Parallel fuzzy cellular automata for data-driven simulation of wildfire spreading

Cellular Automata (CA) have been introduced many decades ago as one of the most efficient parallel computational models able to simulate various physical processes and systems where the interactions are local. In this paper, we are trying to advance the application of CA in modeling wildfires by accounting for the fuzziness intrinsic to the numerous environmental variables and mechanisms engaged with the emergence of the phenomenon itself. The proposed Fuzzy CA (FCA) model adopts a data-driven approach, based on evolutionary optimization, which allows incorporating knowledge from real wildfires in order to enhance its accuracy.
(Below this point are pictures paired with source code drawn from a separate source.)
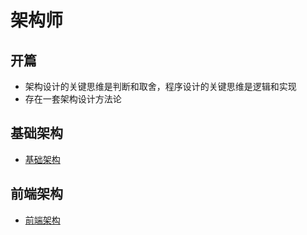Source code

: # 架构师

## 开篇

- 架构设计的关键思维是判断和取舍，程序设计的关键思维是逻辑和实现
- 存在一套架构设计方法论

## 基础架构

- [基础架构](./base.md)

## 前端架构
- [前端架构](./front.md)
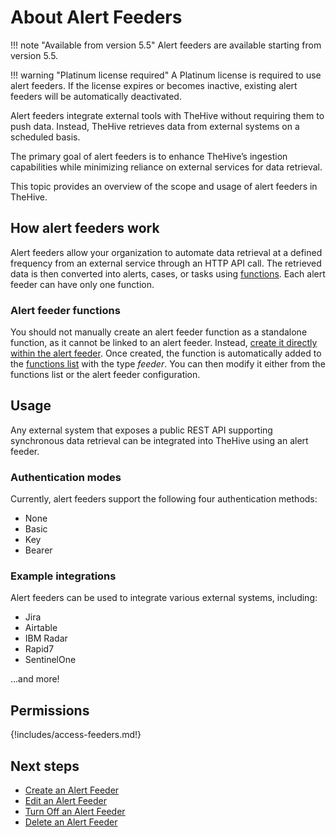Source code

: # About Alert Feeders

!!! note "Available from version 5.5"
    Alert feeders are available starting from version 5.5.

!!! warning "Platinum license required"
    A Platinum license is required to use alert feeders. If the license expires or becomes inactive, existing alert feeders will be automatically deactivated.

Alert feeders integrate external tools with TheHive without requiring them to push data. Instead, TheHive retrieves data from external systems on a scheduled basis.

The primary goal of alert feeders is to enhance TheHive’s ingestion capabilities while minimizing reliance on external services for data retrieval.

This topic provides an overview of the scope and usage of alert feeders in TheHive.

## How alert feeders work

Alert feeders allow your organization to automate data retrieval at a defined frequency from an external service through an HTTP API call. The retrieved data is then converted into alerts, cases, or tasks using [functions](../manage-functions/about-functions.md). Each alert feeder can have only one function.

### Alert feeder functions

You should not manually create an alert feeder function as a standalone function, as it cannot be linked to an alert feeder. Instead, [create it directly within the alert feeder](create-a-feeder.md). Once created, the function is automatically added to the [functions list](../manage-functions/about-functions.md) with the type *feeder*. You can then modify it either from the functions list or the alert feeder configuration.

## Usage

Any external system that exposes a public REST API supporting synchronous data retrieval can be integrated into TheHive using an alert feeder.

### Authentication modes

Currently, alert feeders support the following four authentication methods:

* None
* Basic
* Key
* Bearer

### Example integrations

Alert feeders can be used to integrate various external systems, including:

* Jira
* Airtable
* IBM Radar
* Rapid7
* SentinelOne

...and more!

## Permissions

{!includes/access-feeders.md!}

## Next steps

* [Create an Alert Feeder](create-a-feeder.md)
* [Edit an Alert Feeder](edit-a-feeder.md)
* [Turn Off an Alert Feeder](turn-off-a-feeder.md)
* [Delete an Alert Feeder](delete-a-feeder.md)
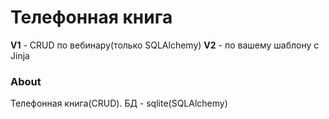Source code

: # Телефонная книга
**V1** - CRUD по вебинару(только SQLAlchemy)
**V2** - по вашему шаблону с Jinja

### About
Телефонная книга(CRUD). БД - sqlite(SQLAlchemy)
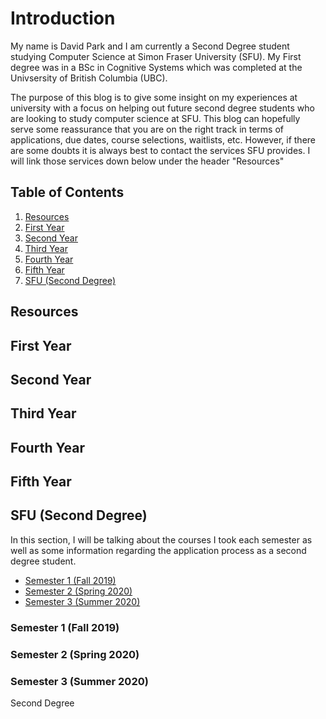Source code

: <html>
  <div>
    <h1>Introduction</h1>
      <p> My name is David Park and I am currently a Second Degree student studying Computer Science at Simon Fraser University  
      (SFU). My First degree was in a BSc in Cognitive Systems which was completed at the Univsersity of British Columbia (UBC).
      </p>
      <p>The purpose of this blog is to give some insight on my experiences at university with a focus on helping out future
      second degree students who are looking to study computer science at SFU. This blog can hopefully serve some reassurance
      that you are on the right track in terms of applications, due dates, course selections, waitlists, etc. However, if there 
      are some doubts it is always best to contact the services SFU provides. I will link those services down below under the 
      header "Resources"
      </p>
  </div>
  
  <div>
  <h2> Table of Contents </h2>
  <ol>
    <li> <a href="#Resource-header"> Resources </a> </li>
    <li> <a href="#First-year-header"> First Year </a> </li>
    <li> <a href="#Second-year-header"> Second Year </a> </li>
    <li> <a href="#Third-year-header"> Third Year </a> </li>
    <li> <a href="#Fourth-year-header"> Fourth Year </a> </li>
    <li> <a href="#Fifth-year-header"> Fifth Year </a> </li>
    <li> <a href="#SFU-header"> SFU (Second Degree) </a> </li>
  </ol>
  </div>
  
  <div>
  <h2 id="Resource-header"> Resources </h2>
  <h2 id="First-year-header"> First Year </h2>
  <h2 id="Second-year-header"> Second Year </h2>
  <h2 id="Third-year-header"> Third Year </h2>
  <h2 id="Fourth-year-header"> Fourth Year </h2>
  <h2 id="Fifth-year-header"> Fifth Year </h2>
  
  <div>
  <h2 id="SFU-header"> SFU (Second Degree) </h2>
	<p> In this section, I will be talking about the courses I took each semester as well as some information regarding the application process as a second degree student. </p> 
	<ul>
		<li> <a href="#Sem1"> Semester 1 (Fall 2019) </a> </li>
		<li> <a href="#Sem2"> Semester 2 (Spring 2020) </a> </li>
		<li> <a href="#Sem3"> Semester 3 (Summer 2020) </a> </li>
	</ul>
	<h3 id="Sem1"> Semester 1 (Fall 2019) </h3>
	<h3 id="Sem2"> Semester 2 (Spring 2020) </h3>
	<h3 id="Sem3"> Semester 3 (Summer 2020) </h3>
	<a "href=https://david-ooyoo.github.io/Second-Degree/Second_Degree">Second Degree</a>
		

  </div>
	

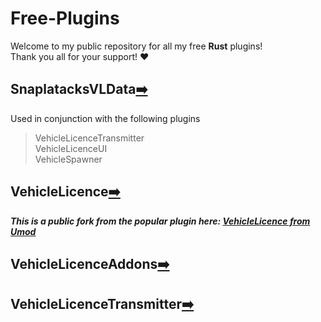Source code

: # Free-Plugins
Welcome to my public repository for all my free **Rust** plugins!\
Thank you all for your support! ❤️
## SnaplatacksVLData[➡️](https://github.com/Snaplatack/Free-Plugins/blob/main/SnaplatacksVLData.cs)
Used in conjunction with the following plugins
> VehicleLicenceTransmitter\
> VehicleLicenceUI\
> VehicleSpawner
## VehicleLicence[➡️](https://github.com/Snaplatack/Free-Plugins/blob/main/VehicleLicence.cs)
***This is a public fork from the popular plugin here: [VehicleLicence from Umod](https://umod.org/plugins/vehicle-license)***
## VehicleLicenceAddons[➡️](https://github.com/Snaplatack/Free-Plugins/blob/main/VehicleLicenceAddons.cs)
## VehicleLicenceTransmitter[➡️](https://github.com/Snaplatack/Free-Plugins/blob/main/VehicleLicenceTransmitter.cs)
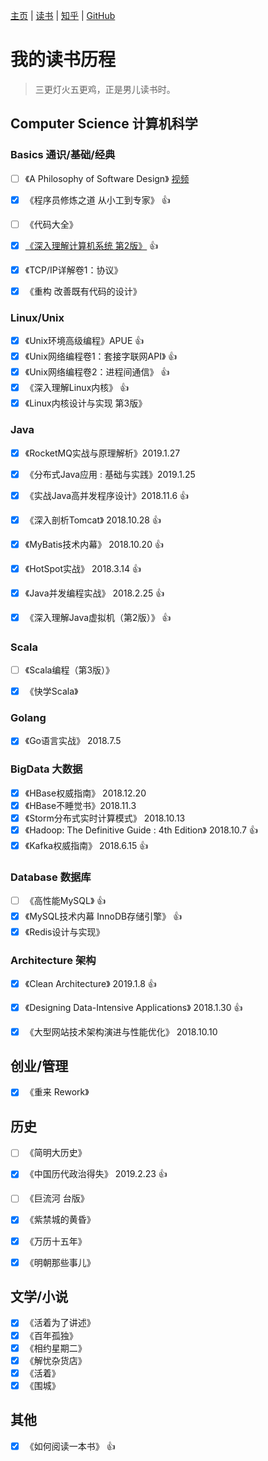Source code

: [主页](https://github.com/vonzhou/Blog)  | [读书](https://github.com/vonzhou/Blog/blob/master/Contents/Reading/readings.md)  | [知乎](https://www.zhihu.com/people/vonzhou) | [GitHub](https://github.com/vonzhou)

# 我的读书历程

> 三更灯火五更鸡，正是男儿读书时。

## Computer Science 计算机科学

### Basics 通识/基础/经典

- [ ] 《A Philosophy of Software Design》 [视频](https://www.youtube.com/watch?v=bmSAYlu0NcY)
- [x] 《程序员修炼之道 从小工到专家》 :+1:
- [ ] 《代码大全》
- [x] [《深入理解计算机系统 第2版》](https://github.com/vonzhou/CSAPP) :+1:
- [x] 《TCP/IP详解卷1：协议》 
- [x] 《重构 改善既有代码的设计》


### Linux/Unix

- [x] 《Unix环境高级编程》APUE :+1:
- [x] 《Unix网络编程卷1：套接字联网API》 :+1:
- [x] 《Unix网络编程卷2：进程间通信》 :+1:
- [x] 《深入理解Linux内核》 :+1:
- [x] 《Linux内核设计与实现 第3版》

### Java


- [x] 《RocketMQ实战与原理解析》2019.1.27
- [x] 《分布式Java应用 : 基础与实践》2019.1.25
- [x] 《实战Java高并发程序设计》2018.11.6 :+1:
- [x] 《深入剖析Tomcat》 2018.10.28 :+1:
- [x] 《MyBatis技术内幕》 2018.10.20 :+1:
- [x] 《HotSpot实战》 2018.3.14 :+1:
- [x] 《Java并发编程实战》  2018.2.25  :+1:
- [x] 《深入理解Java虚拟机（第2版）》  :+1:


### Scala

- [ ] 《Scala编程（第3版）》
- [x] 《快学Scala》


### Golang

- [x] 《Go语言实战》 2018.7.5

### BigData 大数据

- [x] 《HBase权威指南》 2018.12.20
- [x] 《HBase不睡觉书》2018.11.3
- [x] 《Storm分布式实时计算模式》 2018.10.13
- [x] 《Hadoop: The Definitive Guide : 4th Edition》 2018.10.7  :+1:
- [x] 《Kafka权威指南》 2018.6.15 :+1:

### Database 数据库

- [ ] 《高性能MySQL》 :+1:
- [x] 《MySQL技术内幕 InnoDB存储引擎》 :+1:
- [x] 《Redis设计与实现》

### Architecture 架构
- [x] 《Clean Architecture》 2019.1.8 :+1:
- [x] 《Designing Data-Intensive Applications》 2018.1.30 :+1:
- [x] 《大型网站技术架构演进与性能优化》 2018.10.10



## 创业/管理

- [x] 《重来 Rework》

## 历史

- [ ] 《简明大历史》
- [x] 《中国历代政治得失》 2019.2.23  :+1:
- [ ] 《巨流河 台版》
- [x] 《紫禁城的黄昏》 
- [x] 《万历十五年》
- [x] 《明朝那些事儿》




## 文学/小说

- [x] 《活着为了讲述》
- [x] 《百年孤独》
- [x] 《相约星期二》
- [x] 《解忧杂货店》
- [x] 《活着》
- [x] 《围城》

## 其他

- [x] 《如何阅读一本书》 :+1:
The main difficulty for doing so arrives from the computational complexity of the proposed framework and the burden of computational resources needed for its application, which would prevent the real-time prediction of fire spread scenarios. In order to tackle the aforementioned difficulties, we propose model's fully parallel implementations in Graphical Processing Units (GPUs) and Field Programmable Gate Arrays (FPGAs) hardware. In the article, we first investigate the speedup achieved by the developed parallel implementations. Then, we present and discuss two applications to heterogeneous landscapes through comparisons with observed wildfires. Moreover, we compare the proposed framework with two different modelling approaches and results found are really promising.